_WHAT THE EXERCISE ASKS_. Set down the records again. Every word and mark must match exactly.

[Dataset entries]

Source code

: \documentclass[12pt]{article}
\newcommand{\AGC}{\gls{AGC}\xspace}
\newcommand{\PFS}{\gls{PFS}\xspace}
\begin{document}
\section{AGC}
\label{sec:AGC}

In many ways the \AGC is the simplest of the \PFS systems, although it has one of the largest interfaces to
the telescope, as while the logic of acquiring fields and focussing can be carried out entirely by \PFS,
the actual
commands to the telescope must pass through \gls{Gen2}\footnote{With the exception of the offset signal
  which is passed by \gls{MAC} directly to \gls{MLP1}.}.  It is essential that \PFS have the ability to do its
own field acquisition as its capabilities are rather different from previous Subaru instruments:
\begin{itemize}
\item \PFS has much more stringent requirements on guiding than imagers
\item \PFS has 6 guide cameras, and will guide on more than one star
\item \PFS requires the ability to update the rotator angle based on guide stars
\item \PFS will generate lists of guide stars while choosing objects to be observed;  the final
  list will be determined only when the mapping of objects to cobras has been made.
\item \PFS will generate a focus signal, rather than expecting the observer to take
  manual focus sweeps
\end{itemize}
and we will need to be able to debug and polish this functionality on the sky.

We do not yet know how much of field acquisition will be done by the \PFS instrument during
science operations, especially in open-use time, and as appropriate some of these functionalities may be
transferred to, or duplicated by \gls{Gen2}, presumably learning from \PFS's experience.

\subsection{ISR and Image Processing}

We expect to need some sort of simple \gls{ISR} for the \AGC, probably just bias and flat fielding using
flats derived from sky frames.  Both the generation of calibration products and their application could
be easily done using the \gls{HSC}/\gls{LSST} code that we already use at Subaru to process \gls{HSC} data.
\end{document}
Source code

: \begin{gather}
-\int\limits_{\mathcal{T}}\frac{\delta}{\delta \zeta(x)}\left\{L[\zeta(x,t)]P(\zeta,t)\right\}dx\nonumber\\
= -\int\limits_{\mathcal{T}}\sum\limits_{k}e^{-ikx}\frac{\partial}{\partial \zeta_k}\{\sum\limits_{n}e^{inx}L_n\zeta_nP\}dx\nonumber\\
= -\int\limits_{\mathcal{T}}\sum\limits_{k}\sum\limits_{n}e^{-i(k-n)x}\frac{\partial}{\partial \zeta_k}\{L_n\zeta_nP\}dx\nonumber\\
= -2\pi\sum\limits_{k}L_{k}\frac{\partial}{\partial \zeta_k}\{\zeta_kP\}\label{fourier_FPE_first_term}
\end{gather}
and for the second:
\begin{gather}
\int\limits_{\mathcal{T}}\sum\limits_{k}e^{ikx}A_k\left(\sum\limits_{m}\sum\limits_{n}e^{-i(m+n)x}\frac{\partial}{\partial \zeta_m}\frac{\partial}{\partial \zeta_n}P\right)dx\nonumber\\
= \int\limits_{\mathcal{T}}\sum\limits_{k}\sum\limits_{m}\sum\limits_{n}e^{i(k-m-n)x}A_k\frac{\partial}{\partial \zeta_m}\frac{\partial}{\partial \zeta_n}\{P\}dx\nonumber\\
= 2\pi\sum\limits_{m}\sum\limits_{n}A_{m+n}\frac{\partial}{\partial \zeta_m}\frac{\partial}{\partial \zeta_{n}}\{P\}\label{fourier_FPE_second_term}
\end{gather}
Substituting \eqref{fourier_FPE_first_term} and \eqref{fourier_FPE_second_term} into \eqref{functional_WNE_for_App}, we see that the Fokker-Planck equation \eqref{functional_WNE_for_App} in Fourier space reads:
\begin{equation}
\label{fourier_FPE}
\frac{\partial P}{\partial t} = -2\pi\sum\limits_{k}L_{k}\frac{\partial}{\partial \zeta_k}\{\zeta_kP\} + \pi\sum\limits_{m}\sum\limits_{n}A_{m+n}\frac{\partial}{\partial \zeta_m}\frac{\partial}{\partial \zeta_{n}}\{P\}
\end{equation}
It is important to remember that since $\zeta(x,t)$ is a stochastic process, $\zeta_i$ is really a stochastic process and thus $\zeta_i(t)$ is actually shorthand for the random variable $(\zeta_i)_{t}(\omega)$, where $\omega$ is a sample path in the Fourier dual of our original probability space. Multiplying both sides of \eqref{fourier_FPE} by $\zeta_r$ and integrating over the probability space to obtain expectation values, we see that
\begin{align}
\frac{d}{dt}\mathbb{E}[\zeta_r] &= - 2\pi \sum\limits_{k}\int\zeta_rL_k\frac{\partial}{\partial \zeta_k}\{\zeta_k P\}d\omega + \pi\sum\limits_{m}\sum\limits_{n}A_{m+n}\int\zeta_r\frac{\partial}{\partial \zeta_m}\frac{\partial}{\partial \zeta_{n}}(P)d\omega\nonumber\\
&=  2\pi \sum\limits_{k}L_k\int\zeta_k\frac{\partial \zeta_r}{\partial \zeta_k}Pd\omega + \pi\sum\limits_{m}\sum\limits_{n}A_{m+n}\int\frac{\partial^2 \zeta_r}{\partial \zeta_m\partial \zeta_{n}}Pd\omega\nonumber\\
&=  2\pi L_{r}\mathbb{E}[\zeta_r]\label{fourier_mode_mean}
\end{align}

_TASK OUTPUT_.
Source code

: \documentclass[12pt]{article}
\newcommand{\AGC}{\gls{AGC}\xspace}
\newcommand{\PFS}{\gls{PFS}\xspace}
\begin{document}
\section{AGC}
\label{sec:AGC}

In many ways the \AGC is the simplest of the \PFS systems, although it has one of the largest interfaces to
the telescope, as while the logic of acquiring fields and focussing can be carried out entirely by \PFS,
the actual
commands to the telescope must pass through \gls{Gen2}\footnote{With the exception of the offset signal
  which is passed by \gls{MAC} directly to \gls{MLP1}.}.  It is essential that \PFS have the ability to do its
own field acquisition as its capabilities are rather different from previous Subaru instruments:
\begin{itemize}
\item \PFS has much more stringent requirements on guiding than imagers
\item \PFS has 6 guide cameras, and will guide on more than one star
\item \PFS requires the ability to update the rotator angle based on guide stars
\item \PFS will generate lists of guide stars while choosing objects to be observed;  the final
  list will be determined only when the mapping of objects to cobras has been made.
\item \PFS will generate a focus signal, rather than expecting the observer to take
  manual focus sweeps
\end{itemize}
and we will need to be able to debug and polish this functionality on the sky.

We do not yet know how much of field acquisition will be done by the \PFS instrument during
science operations, especially in open-use time, and as appropriate some of these functionalities may be
transferred to, or duplicated by \gls{Gen2}, presumably learning from \PFS's experience.

\subsection{ISR and Image Processing}

We expect to need some sort of simple \gls{ISR} for the \AGC, probably just bias and flat fielding using
flats derived from sky frames.  Both the generation of calibration products and their application could
be easily done using the \gls{HSC}/\gls{LSST} code that we already use at Subaru to process \gls{HSC} data.
\end{document}
Source code

: \begin{gather}
-\int\limits_{\mathcal{T}}\frac{\delta}{\delta \zeta(x)}\left\{L[\zeta(x,t)]P(\zeta,t)\right\}dx\nonumber\\
= -\int\limits_{\mathcal{T}}\sum\limits_{k}e^{-ikx}\frac{\partial}{\partial \zeta_k}\{\sum\limits_{n}e^{inx}L_n\zeta_nP\}dx\nonumber\\
= -\int\limits_{\mathcal{T}}\sum\limits_{k}\sum\limits_{n}e^{-i(k-n)x}\frac{\partial}{\partial \zeta_k}\{L_n\zeta_nP\}dx\nonumber\\
= -2\pi\sum\limits_{k}L_{k}\frac{\partial}{\partial \zeta_k}\{\zeta_kP\}\label{fourier_FPE_first_term}
\end{gather}
and for the second:
\begin{gather}
\int\limits_{\mathcal{T}}\sum\limits_{k}e^{ikx}A_k\left(\sum\limits_{m}\sum\limits_{n}e^{-i(m+n)x}\frac{\partial}{\partial \zeta_m}\frac{\partial}{\partial \zeta_n}P\right)dx\nonumber\\
= \int\limits_{\mathcal{T}}\sum\limits_{k}\sum\limits_{m}\sum\limits_{n}e^{i(k-m-n)x}A_k\frac{\partial}{\partial \zeta_m}\frac{\partial}{\partial \zeta_n}\{P\}dx\nonumber\\
= 2\pi\sum\limits_{m}\sum\limits_{n}A_{m+n}\frac{\partial}{\partial \zeta_m}\frac{\partial}{\partial \zeta_{n}}\{P\}\label{fourier_FPE_second_term}
\end{gather}
Substituting \eqref{fourier_FPE_first_term} and \eqref{fourier_FPE_second_term} into \eqref{functional_WNE_for_App}, we see that the Fokker-Planck equation \eqref{functional_WNE_for_App} in Fourier space reads:
\begin{equation}
\label{fourier_FPE}
\frac{\partial P}{\partial t} = -2\pi\sum\limits_{k}L_{k}\frac{\partial}{\partial \zeta_k}\{\zeta_kP\} + \pi\sum\limits_{m}\sum\limits_{n}A_{m+n}\frac{\partial}{\partial \zeta_m}\frac{\partial}{\partial \zeta_{n}}\{P\}
\end{equation}
It is important to remember that since $\zeta(x,t)$ is a stochastic process, $\zeta_i$ is really a stochastic process and thus $\zeta_i(t)$ is actually shorthand for the random variable $(\zeta_i)_{t}(\omega)$, where $\omega$ is a sample path in the Fourier dual of our original probability space. Multiplying both sides of \eqref{fourier_FPE} by $\zeta_r$ and integrating over the probability space to obtain expectation values, we see that
\begin{align}
\frac{d}{dt}\mathbb{E}[\zeta_r] &= - 2\pi \sum\limits_{k}\int\zeta_rL_k\frac{\partial}{\partial \zeta_k}\{\zeta_k P\}d\omega + \pi\sum\limits_{m}\sum\limits_{n}A_{m+n}\int\zeta_r\frac{\partial}{\partial \zeta_m}\frac{\partial}{\partial \zeta_{n}}(P)d\omega\nonumber\\
&=  2\pi \sum\limits_{k}L_k\int\zeta_k\frac{\partial \zeta_r}{\partial \zeta_k}Pd\omega + \pi\sum\limits_{m}\sum\limits_{n}A_{m+n}\int\frac{\partial^2 \zeta_r}{\partial \zeta_m\partial \zeta_{n}}Pd\omega\nonumber\\
&=  2\pi L_{r}\mathbb{E}[\zeta_r]\label{fourier_mode_mean}
\end{align}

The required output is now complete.